Without including any image, retype the records word for word.

(Saved entries)
+-------+

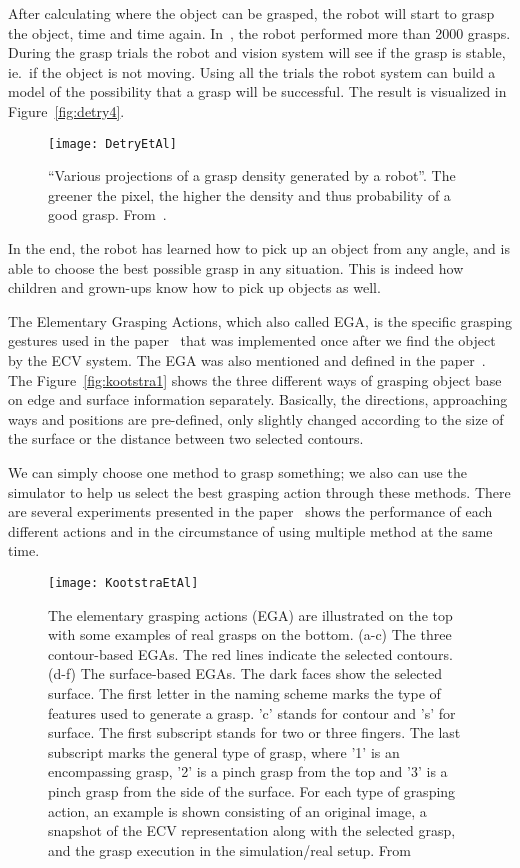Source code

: After calculating where the object can be grasped, the robot will start to grasp the object, time and time again. 
In~\cite{detry}, the robot performed more than 2000 grasps.
During the grasp trials the robot and vision system will see if the grasp is stable, ie.\ if the object is not moving. 
Using all the trials the robot system can build a model of the possibility that a grasp will be successful. 
The result is visualized in Figure~\vref{fig:detry4}.

\begin{figure}
	\centering
	\texttt{[image: DetryEtAl]}
	\caption{``Various projections of a grasp density generated by a robot''. The greener the pixel, the higher the density and thus probability of a good grasp. From~\cite{detry}.}
\label{fig:detry4}
\end{figure}

In the end, the robot has learned how to pick up an object from any angle,
and is able to choose the best possible grasp in any situation.
This is indeed how children and grown-ups know how to pick up objects as well.

The Elementary Grasping Actions, which also called EGA, is the specific grasping gestures used in the paper~\cite{kootstra} that was implemented once after we find the object by the ECV system. 
The EGA was also mentioned and defined in the paper~\cite{pugeault}. 
The Figure~\vref{fig:kootstra1} shows the three different ways of grasping object base on edge and surface information separately. 
Basically, the directions, approaching ways and positions are pre-defined, only slightly changed according to the size of the surface or the distance between two selected contours. 

We can simply choose one method to grasp something; we also can use the simulator to help us select the best grasping action through these methods. There are several experiments presented in the paper~\cite{kootstra} shows the performance of each different actions and in the circumstance of using multiple method at the same time. 

\begin{figure}
	\centering
	\texttt{[image: KootstraEtAl]}
	\caption{The elementary grasping actions (EGA) are illustrated on the top with some examples of real grasps on the bottom. (a-c) The three contour-based EGAs. The red lines indicate the selected contours. (d-f) The surface-based EGAs. The dark faces show the selected surface. The first letter in the naming scheme marks the type of features used to generate a grasp. ’c’ stands for contour and ’s’ for surface. The first subscript stands for two or three fingers. The last subscript marks the general type of grasp, where ’1’ is an encompassing grasp, ’2’ is a pinch grasp from the top and ’3’ is a pinch grasp from the side of the surface. For each type of grasping action, an example is shown consisting of an original image, a snapshot of the ECV representation along with the selected grasp, and the grasp execution in the simulation/real setup. From~\cite{kootstra}}
	\label{fig:kootstra1}
\end{figure}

+-------+

*Reply to the task*:
Source code

: After calculating where the object can be grasped, the robot will start to grasp the object, time and time again. 
In~\cite{detry}, the robot performed more than 2000 grasps.
During the grasp trials the robot and vision system will see if the grasp is stable, ie.\ if the object is not moving. 
Using all the trials the robot system can build a model of the possibility that a grasp will be successful. 
The result is visualized in Figure~\vref{fig:detry4}.

\begin{figure}
	\centering
	\texttt{[image: DetryEtAl]}
	\caption{``Various projections of a grasp density generated by a robot''. The greener the pixel, the higher the density and thus probability of a good grasp. From~\cite{detry}.}
\label{fig:detry4}
\end{figure}

In the end, the robot has learned how to pick up an object from any angle,
and is able to choose the best possible grasp in any situation.
This is indeed how children and grown-ups know how to pick up objects as well.

The Elementary Grasping Actions, which also called EGA, is the specific grasping gestures used in the paper~\cite{kootstra} that was implemented once after we find the object by the ECV system. 
The EGA was also mentioned and defined in the paper~\cite{pugeault}. 
The Figure~\vref{fig:kootstra1} shows the three different ways of grasping object base on edge and surface information separately. 
Basically, the directions, approaching ways and positions are pre-defined, only slightly changed according to the size of the surface or the distance between two selected contours. 

We can simply choose one method to grasp something; we also can use the simulator to help us select the best grasping action through these methods. There are several experiments presented in the paper~\cite{kootstra} shows the performance of each different actions and in the circumstance of using multiple method at the same time. 

\begin{figure}
	\centering
	\texttt{[image: KootstraEtAl]}
	\caption{The elementary grasping actions (EGA) are illustrated on the top with some examples of real grasps on the bottom. (a-c) The three contour-based EGAs. The red lines indicate the selected contours. (d-f) The surface-based EGAs. The dark faces show the selected surface. The first letter in the naming scheme marks the type of features used to generate a grasp. ’c’ stands for contour and ’s’ for surface. The first subscript stands for two or three fingers. The last subscript marks the general type of grasp, where ’1’ is an encompassing grasp, ’2’ is a pinch grasp from the top and ’3’ is a pinch grasp from the side of the surface. For each type of grasping action, an example is shown consisting of an original image, a snapshot of the ECV representation along with the selected grasp, and the grasp execution in the simulation/real setup. From~\cite{kootstra}}
	\label{fig:kootstra1}
\end{figure}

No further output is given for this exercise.